*WORK REQUIRED*
Out of the listing below, copy every line that carries the string "absolute".
(INPUT DATA Opens)
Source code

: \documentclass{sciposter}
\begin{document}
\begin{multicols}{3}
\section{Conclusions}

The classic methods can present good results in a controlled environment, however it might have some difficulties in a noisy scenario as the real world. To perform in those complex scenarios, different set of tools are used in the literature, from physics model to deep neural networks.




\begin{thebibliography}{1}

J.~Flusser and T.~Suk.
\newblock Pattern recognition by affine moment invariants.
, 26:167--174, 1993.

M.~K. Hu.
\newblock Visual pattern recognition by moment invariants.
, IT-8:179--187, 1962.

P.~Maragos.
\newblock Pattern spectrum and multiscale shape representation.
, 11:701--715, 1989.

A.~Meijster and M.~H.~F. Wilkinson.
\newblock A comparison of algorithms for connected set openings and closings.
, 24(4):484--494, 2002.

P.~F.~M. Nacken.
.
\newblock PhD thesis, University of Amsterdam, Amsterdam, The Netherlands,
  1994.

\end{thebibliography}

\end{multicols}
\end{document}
(INPUT DATA Closes)
(INPUT DATA Opens)
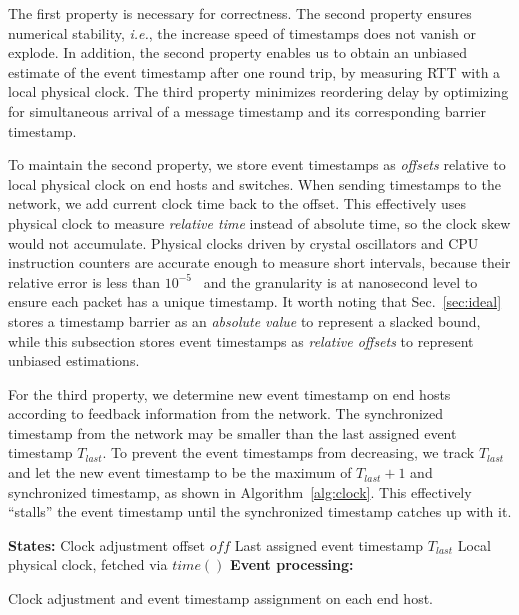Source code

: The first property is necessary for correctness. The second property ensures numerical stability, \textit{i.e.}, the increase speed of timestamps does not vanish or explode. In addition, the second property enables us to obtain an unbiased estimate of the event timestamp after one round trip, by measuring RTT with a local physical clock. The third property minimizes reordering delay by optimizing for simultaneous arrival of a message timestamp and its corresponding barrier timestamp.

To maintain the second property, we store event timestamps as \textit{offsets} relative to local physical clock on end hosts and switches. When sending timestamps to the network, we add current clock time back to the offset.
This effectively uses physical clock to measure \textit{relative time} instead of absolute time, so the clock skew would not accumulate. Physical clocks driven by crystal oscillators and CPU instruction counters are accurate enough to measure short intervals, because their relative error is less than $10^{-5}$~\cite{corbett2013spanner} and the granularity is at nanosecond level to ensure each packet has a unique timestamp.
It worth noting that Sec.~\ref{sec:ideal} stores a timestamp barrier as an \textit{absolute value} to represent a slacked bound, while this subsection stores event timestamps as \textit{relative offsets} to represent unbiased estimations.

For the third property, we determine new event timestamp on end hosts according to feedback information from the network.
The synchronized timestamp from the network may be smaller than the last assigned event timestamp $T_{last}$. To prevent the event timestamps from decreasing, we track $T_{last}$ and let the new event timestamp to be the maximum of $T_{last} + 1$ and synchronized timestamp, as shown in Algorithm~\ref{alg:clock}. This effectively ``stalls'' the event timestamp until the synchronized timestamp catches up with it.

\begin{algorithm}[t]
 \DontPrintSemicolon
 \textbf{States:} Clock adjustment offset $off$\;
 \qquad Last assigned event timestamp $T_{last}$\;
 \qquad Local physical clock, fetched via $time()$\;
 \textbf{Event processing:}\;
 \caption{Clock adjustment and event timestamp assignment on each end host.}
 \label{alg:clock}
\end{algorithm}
(INPUT DATA Closes)
(INPUT DATA Opens)
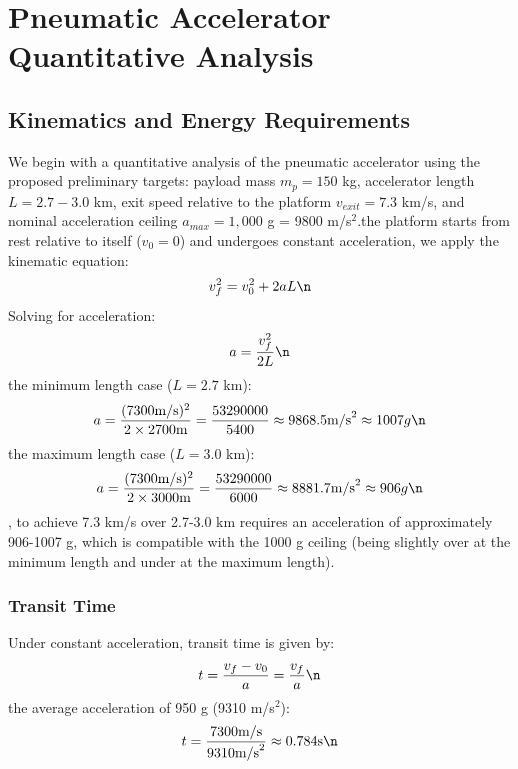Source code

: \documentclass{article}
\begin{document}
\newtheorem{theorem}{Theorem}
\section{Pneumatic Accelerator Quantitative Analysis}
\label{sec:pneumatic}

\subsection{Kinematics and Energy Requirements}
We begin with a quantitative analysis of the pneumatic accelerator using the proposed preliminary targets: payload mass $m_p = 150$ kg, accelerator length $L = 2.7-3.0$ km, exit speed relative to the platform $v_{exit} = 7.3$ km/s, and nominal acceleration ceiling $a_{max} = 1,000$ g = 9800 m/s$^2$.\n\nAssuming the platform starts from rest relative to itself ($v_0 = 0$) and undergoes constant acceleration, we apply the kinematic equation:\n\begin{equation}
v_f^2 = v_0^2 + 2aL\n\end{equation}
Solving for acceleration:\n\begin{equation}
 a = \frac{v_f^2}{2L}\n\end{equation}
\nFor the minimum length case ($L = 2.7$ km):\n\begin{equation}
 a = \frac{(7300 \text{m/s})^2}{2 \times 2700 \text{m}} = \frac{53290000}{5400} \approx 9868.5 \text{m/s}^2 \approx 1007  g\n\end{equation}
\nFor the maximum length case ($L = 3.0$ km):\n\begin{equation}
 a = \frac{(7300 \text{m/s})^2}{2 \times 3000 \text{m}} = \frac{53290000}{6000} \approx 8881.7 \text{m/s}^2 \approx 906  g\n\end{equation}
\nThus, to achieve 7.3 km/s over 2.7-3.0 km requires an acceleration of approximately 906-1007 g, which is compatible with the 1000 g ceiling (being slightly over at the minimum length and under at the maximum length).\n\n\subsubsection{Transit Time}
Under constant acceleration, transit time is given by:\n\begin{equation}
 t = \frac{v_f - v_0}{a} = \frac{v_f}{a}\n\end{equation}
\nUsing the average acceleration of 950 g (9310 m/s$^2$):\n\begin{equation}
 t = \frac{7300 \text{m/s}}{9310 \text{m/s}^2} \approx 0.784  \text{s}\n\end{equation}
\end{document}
(INPUT DATA Closes)
*EXERCISE OUTPUT*
This effectively uses physical clock to measure \textit{relative time} instead of absolute time, so the clock skew would not accumulate. Physical clocks driven by crystal oscillators and CPU instruction counters are accurate enough to measure short intervals, because their relative error is less than $10^{-5}$~\cite{corbett2013spanner} and the granularity is at nanosecond level to ensure each packet has a unique timestamp.
It worth noting that Sec.~\ref{sec:ideal} stores a timestamp barrier as an \textit{absolute value} to represent a slacked bound, while this subsection stores event timestamps as \textit{relative offsets} to represent unbiased estimations.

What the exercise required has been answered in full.